Salt Flats Messenger

The salt flats were once a vivid and colorful place. Paramecium and armadillos dressed in pink and paraded up and down the mountains. Loose flocks of purple crows staggered around watering holes full of chartreuse water. The sky was a brilliant red, and the earth a brilliant jade color, with flowers sprouting a watermelon pink and black pansies dappled along waterfalls.

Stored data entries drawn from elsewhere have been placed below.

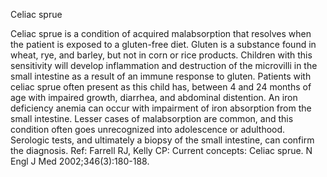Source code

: Celiac sprue

Celiac sprue is a condition of acquired malabsorption that resolves when the patient is exposed to a gluten-free diet. Gluten is a substance found in wheat, rye, and barley, but not in corn or rice products. Children with this sensitivity will develop inflammation and destruction of the microvilli in the small intestine as a result of an immune response to gluten. Patients with celiac sprue often present as this child has, between 4 and 24 months of age with impaired growth, diarrhea, and abdominal distention. An iron deficiency anemia can occur with impairment of iron absorption from the small intestine. Lesser cases of malabsorption are common, and this condition often goes unrecognized into adolescence or adulthood. Serologic tests, and ultimately a biopsy of the small intestine, can confirm the diagnosis. Ref: Farrell RJ, Kelly CP: Current concepts: Celiac sprue. N Engl J Med 2002;346(3):180-188.
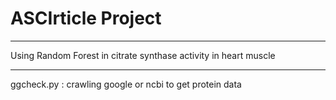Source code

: # ASCIrticle Project
***
Using Random Forest in citrate synthase activity in heart muscle

***
ggcheck.py : crawling google or ncbi to get protein data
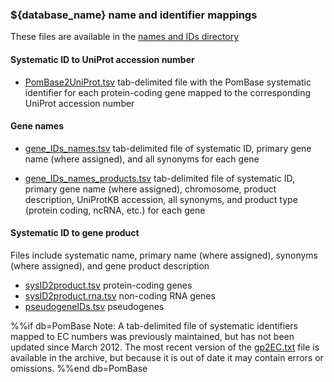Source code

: ### ${database_name} name and identifier mappings

These files are available in the [names and IDs directory](${base_url}/data/names_and_identifiers/)

#### Systematic ID to UniProt accession number

-   [PomBase2UniProt.tsv](https://www.pombase.org/data/names_and_identifiers/PomBase2UniProt.tsv)
    tab-delimited file with the PomBase systematic identifier for each
    protein-coding gene mapped to the corresponding UniProt accession
    number

#### Gene names

-   [gene_IDs_names.tsv](${base_url}/data/names_and_identifiers/gene_IDs_names.tsv)
    tab-delimited file of systematic ID, primary gene name (where
    assigned), and all synonyms for each gene

-   [gene_IDs_names_products.tsv](${base_url}/data/names_and_identifiers/gene_IDs_names_products.tsv)
    tab-delimited file of systematic ID, primary gene name (where
    assigned), chromosome, product description, UniProtKB accession,
    all synonyms, and product type (protein coding, ncRNA, etc.) for
    each gene

#### Systematic ID to gene product

Files include systematic name, primary name (where assigned),
synonyms (where assigned), and gene product description

-   [sysID2product.tsv](${base_url}/data/names_and_identifiers/sysID2product.tsv)
    protein-coding genes
-   [sysID2product.rna.tsv](${base_url}/data/names_and_identifiers/sysID2product.rna.tsv)
    non-coding RNA genes
-   [pseudogeneIDs.tsv](https://www.pombase.org/data/names_and_identifiers/pseudogeneIDs.tsv)
    pseudogenes

%%if db=PomBase
Note: A tab-delimited file of systematic identifiers mapped to EC
numbers was previously maintained, but has not been updated since March
2012. The most recent version of the
[gp2EC.txt](https://www.pombase.org/data/names_and_identifiers/OLD/gp2EC.txt)
file is available in the archive, but because it is out of date it
may contain errors or omissions.
%%end db=PomBase
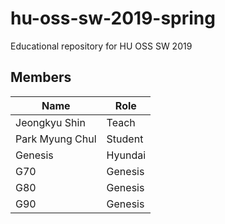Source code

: # hu-oss-sw-2019-spring
Educational repository for HU OSS SW 2019

## Members

| Name | Role |
|------|------|
| Jeongkyu Shin | Teach | 
| Park Myung Chul | Student |
| Genesis | Hyundai |
| G70 | Genesis |
| G80 | Genesis |
| G90 | Genesis |

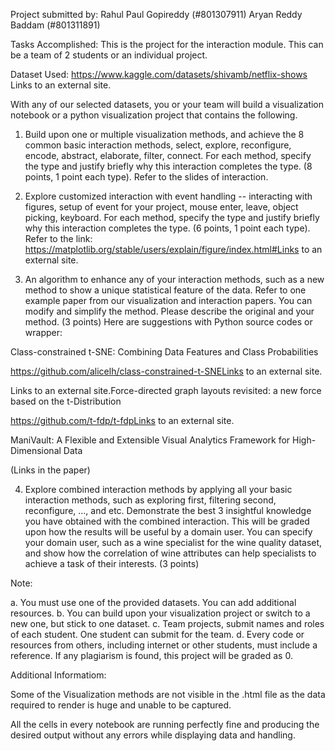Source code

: Project submitted by:
Rahul Paul Gopireddy (#801307911) 
Aryan Reddy Baddam (#801311891)

Tasks Accomplished:
This is the project for the interaction module. This can be a team of 2 students or an individual project.

Dataset Used: https://www.kaggle.com/datasets/shivamb/netflix-shows Links to an external site.

With any of our selected datasets, you or your team will build a visualization notebook or a python visualization project that contains the following.

1. Build upon one or multiple visualization methods, and achieve the 8 common basic interaction methods, select, explore, reconfigure, encode, abstract, elaborate, filter, connect. For each method, specify the type and justify briefly why this interaction completes the type. (8 points, 1 point each type). Refer to the slides of interaction.

2. Explore customized interaction with event handling -- interacting with figures, setup of event for your project, mouse enter, leave, object picking, keyboard. For each method, specify the type and justify briefly why this interaction completes the type.  (6 points, 1 point each type). Refer to the link: https://matplotlib.org/stable/users/explain/figure/index.html#Links to an external site.

3. An algorithm to enhance any of your interaction methods, such as a new method to show a unique statistical feature of the data. Refer to one example paper from our visualization and interaction papers. You can modify and simplify the method. Please describe the original and your method. (3 points) Here are suggestions with Python source codes or wrapper:

Class-constrained t-SNE: Combining Data Features and Class Probabilities

https://github.com/alicelh/class-constrained-t-SNELinks to an external site.

Links to an external site.Force-directed graph layouts revisited: a new force based on the t-Distribution

https://github.com/t-fdp/t-fdpLinks to an external site.

ManiVault: A Flexible and Extensible Visual Analytics Framework for High-Dimensional Data

(Links in the paper)

4. Explore combined interaction methods by applying all your basic interaction methods, such as exploring first, filtering second, reconfigure, …, and etc. Demonstrate the best 3 insightful knowledge you have obtained with the combined interaction. This will be graded upon how the results will be useful by a domain user. You can specify your domain user, such as a wine specialist for the wine quality dataset, and show how the correlation of wine attributes can help specialists to achieve a task of their interests. (3 points)

Note:

a. You must use one of the provided datasets. You can add additional resources.
b. You can build upon your visualization project or switch to a new one, but stick to one dataset.
c. Team projects, submit names and roles of each student. One student can submit for the team.
d. Every code or resources from others, including internet or other students, must include a reference. If any plagiarism is found, this project will be graded as 0.


Additional Informatiom:

Some of the Visualization methods are not visible in the .html file as the data required to render is huge and unable to be captured.

All the cells in every notebook are running perfectly fine and producing the desired output without any errors while displaying data and handling.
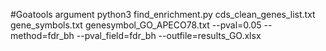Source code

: #Goatools argument
python3 find_enrichment.py cds_clean_genes_list.txt gene_symbols.txt genesymbol_GO_APECO78.txt --pval=0.05 --method=fdr_bh --pval_field=fdr_bh --outfile=results_GO.xlsx 
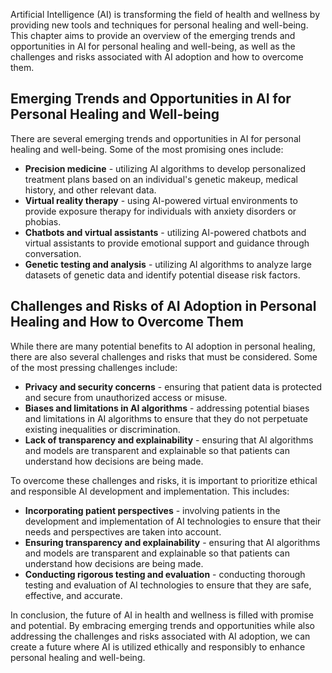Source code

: 
Artificial Intelligence (AI) is transforming the field of health and wellness by providing new tools and techniques for personal healing and well-being. This chapter aims to provide an overview of the emerging trends and opportunities in AI for personal healing and well-being, as well as the challenges and risks associated with AI adoption and how to overcome them.

Emerging Trends and Opportunities in AI for Personal Healing and Well-being
---------------------------------------------------------------------------

There are several emerging trends and opportunities in AI for personal healing and well-being. Some of the most promising ones include:

* **Precision medicine** - utilizing AI algorithms to develop personalized treatment plans based on an individual's genetic makeup, medical history, and other relevant data.
* **Virtual reality therapy** - using AI-powered virtual environments to provide exposure therapy for individuals with anxiety disorders or phobias.
* **Chatbots and virtual assistants** - utilizing AI-powered chatbots and virtual assistants to provide emotional support and guidance through conversation.
* **Genetic testing and analysis** - utilizing AI algorithms to analyze large datasets of genetic data and identify potential disease risk factors.

Challenges and Risks of AI Adoption in Personal Healing and How to Overcome Them
--------------------------------------------------------------------------------

While there are many potential benefits to AI adoption in personal healing, there are also several challenges and risks that must be considered. Some of the most pressing challenges include:

* **Privacy and security concerns** - ensuring that patient data is protected and secure from unauthorized access or misuse.
* **Biases and limitations in AI algorithms** - addressing potential biases and limitations in AI algorithms to ensure that they do not perpetuate existing inequalities or discrimination.
* **Lack of transparency and explainability** - ensuring that AI algorithms and models are transparent and explainable so that patients can understand how decisions are being made.

To overcome these challenges and risks, it is important to prioritize ethical and responsible AI development and implementation. This includes:

* **Incorporating patient perspectives** - involving patients in the development and implementation of AI technologies to ensure that their needs and perspectives are taken into account.
* **Ensuring transparency and explainability** - ensuring that AI algorithms and models are transparent and explainable so that patients can understand how decisions are being made.
* **Conducting rigorous testing and evaluation** - conducting thorough testing and evaluation of AI technologies to ensure that they are safe, effective, and accurate.

In conclusion, the future of AI in health and wellness is filled with promise and potential. By embracing emerging trends and opportunities while also addressing the challenges and risks associated with AI adoption, we can create a future where AI is utilized ethically and responsibly to enhance personal healing and well-being.

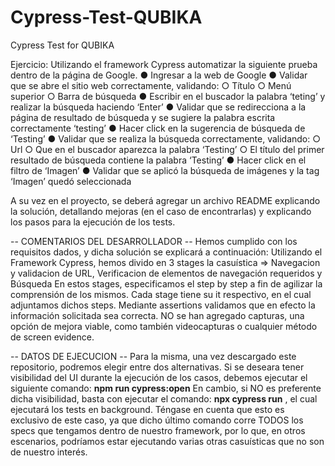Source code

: # Cypress-Test-QUBIKA
Cypress Test for QUBIKA

Ejercicio:
Utilizando el framework Cypress automatizar la siguiente prueba dentro de la página de Google.
● Ingresar a la web de Google
● Validar que se abre el sitio web correctamente, validando:
○ Título
○ Menú superior
○ Barra de búsqueda
● Escribir en el buscador la palabra ‘teting’ y realizar la búsqueda haciendo ‘Enter’
● Validar que se redirecciona a la página de resultado de búsqueda y se sugiere la palabra
escrita correctamente ‘testing’
● Hacer click en la sugerencia de búsqueda de ‘Testing’
● Validar que se realiza la búsqueda correctamente, validando:
○ Url
○ Que en el buscador aparezca la palabra ‘Testing’
○ El título del primer resultado de búsqueda contiene la palabra ‘Testing’
● Hacer click en el filtro de ‘Imagen’
● Validar que se aplicó la búsqueda de imágenes y la tag ‘Imagen’ quedó seleccionada

A su vez en el proyecto, se deberá agregar un archivo README explicando la solución,
detallando mejoras (en el caso de encontrarlas) y explicando los pasos para la ejecución de los
tests.

-- COMENTARIOS DEL DESARROLLADOR --
Hemos cumplido con los requisitos dados, y dicha solución se explicará a continuación:
Utilizando el Framework Cypress, hemos divido en 3 stages la casuística => Navegacion y validacion de URL, Verificacion de elementos de navegación requeridos y Búsqueda
En estos stages, especificamos el step by step a fin de agilizar la comprensión de los mismos. Cada stage tiene su it respectivo, en el cual adjuntamos dichos steps. 
Mediante assertions validamos que en efecto la información solicitada sea correcta. 
NO se han agregado capturas, una opción de mejora viable, como también videocapturas o cualquier método de screen evidence. 

-- DATOS DE EJECUCION -- 
Para la misma, una vez descargado este repositorio, podremos elegir entre dos alternativas.
Si se deseara tener visibilidad del UI durante la ejecución de los casos, debemos ejecutar el siguiente comando: **npm run cypress:open**
En cambio, si NO es preferente dicha visibilidad, basta con ejecutar el comando: **npx cypress run** , el cual ejecutará los tests en background. 
Téngase en cuenta que esto es exclusivo de este caso, ya que dicho último comando corre TODOS los specs que tengamos dentro de nuestro framework, por lo que, en otros escenarios, podríamos estar ejecutando varias otras casuísticas que no son de nuestro interés. 
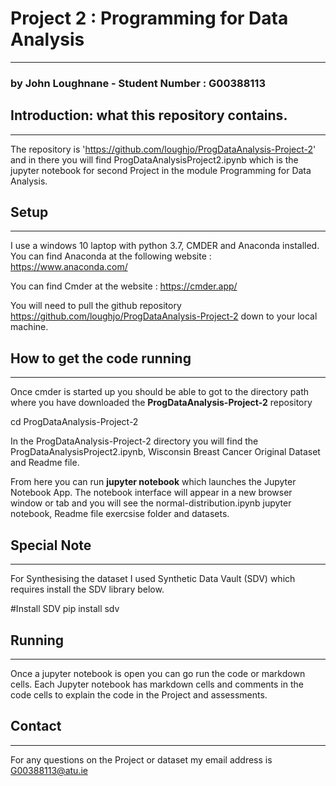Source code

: # Project 2 : Programming for Data Analysis
***

### by John Loughnane - Student Number : G00388113


## Introduction: what this repository contains.
***
The repository is 'https://github.com/loughjo/ProgDataAnalysis-Project-2' and in there you will find ProgDataAnalysisProject2.ipynb which is the jupyter notebook for second Project in the module Programming for Data Analysis.


## Setup
***
I use a windows 10 laptop with python 3.7, CMDER and Anaconda installed. 
You can find Anaconda at the following website :
https://www.anaconda.com/

You can find Cmder at the website :
https://cmder.app/

You will need to pull the github repository https://github.com/loughjo/ProgDataAnalysis-Project-2 down to your local machine.


## How to get the code running
***
Once cmder is started up you should be able to got to the directory path where you have downloaded the **ProgDataAnalysis-Project-2** repository

cd  ProgDataAnalysis-Project-2

In the ProgDataAnalysis-Project-2 directory you will find the ProgDataAnalysisProject2.ipynb, Wisconsin Breast Cancer Original Dataset and Readme file.

From here you can run **jupyter notebook** which launches the Jupyter Notebook App. The notebook interface will appear in a new browser window or tab and you will see the normal-distribution.ipynb jupyter notebook, Readme file exercsise folder and datasets. 

## Special Note
***
For Synthesising the dataset I used Synthetic Data Vault (SDV) which requires install the SDV library below. 

#Install SDV
pip install sdv


## Running
***
Once a jupyter notebook is open you can go run the code or markdown cells.
Each Jupyter notebook has markdown cells and comments in the code cells to explain the code in the Project and assessments.  



## Contact
***
For any questions on the Project or dataset my email address is G00388113@atu.ie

One day a beast appeared, a black beast with an invisible stomach and a mirror mouth. He was being ridden by a naked man wearing a hat shaped like a donut that was sliced in two by a sword. Together the beast and the man rampaged the beautiful salt flat valley, slicing the animals in two and trampling the flowers.  In a nearby valley, a grey fox was eating a mouthful of honey from a giant beehive. He was talking to the bees because they had worked out a trade whereby the fox would tell them where the best smelling flowers were and he would ward off their predators while they went to collect their pollen. It was working out quite nicely for him and he was licking at a particularly sappy part of his fur when a rather large bumble bee slammed into the hive and collapsed. The bumble bee had come a long way, from the nearby beautiful salt flat valley, and he brought word of the man and the beast who were destroying everything. By the time the bumble bee had escaped, most of the valley was dead and turning white. All of the color was disappearing. The bees were distraught. And the fox had an idea.  He filled his mouth with honey and took off in a sprint.


When he got to the salt flat valley the fox dug a large hole and climbed in. He laid his head back and opened his mouth, revealing a giant pool of honey. In the middle of this pool he placed a large and beautiful flower. He sat and waited. In an hour he heard the beast and the man come running through the meadow. Chopping flowers down, cutting animals apart, turning everything into white. The beast was swallowing the animals up into its belly and they disappeared, and then he would cough and his mirror mouth would release a cloud of salt, covering their bones. They moved down the valley in this manner, suddenly spotting the pool of honey and the lone flower. The man drove his heel s into the beasts side, snarling and laughing, and they both landed in the pool of honey and began drinking it up, covering their bodies in the amber liquid. When they were fully immersed the fox snapped his jaws shut and swallowed both the man and the beast. They tried to escape, digging at the foxes belly, but because they were covered in honey, their attempts were futile. The savage beast and man were destroyed at last, but as the fox looked around at the valley he wondered why the color had to leave. He had tried to save the valley but alas, the fields and lakes all shone with the piles of white salt. The fox wept for his colorful friends and fell asleep in his tears. That night the ruler of the constellations looked down on the weeping fox and pulled a few stars into place, shining them on to the fox. He saw his valley of white, and saw the foxes coat of grey and had an idea.


When the fox awoke, he felt a little better and so decided to wander over and take a drink. When he got to the pond and saw his reflection he was startled. His entire coat had changed color, showing all of the pinks and reds and purples that belonged to his friends in the valley before. Now he would always be a reminder, a messenger, to carry the story of the salt flats with him wherever he went.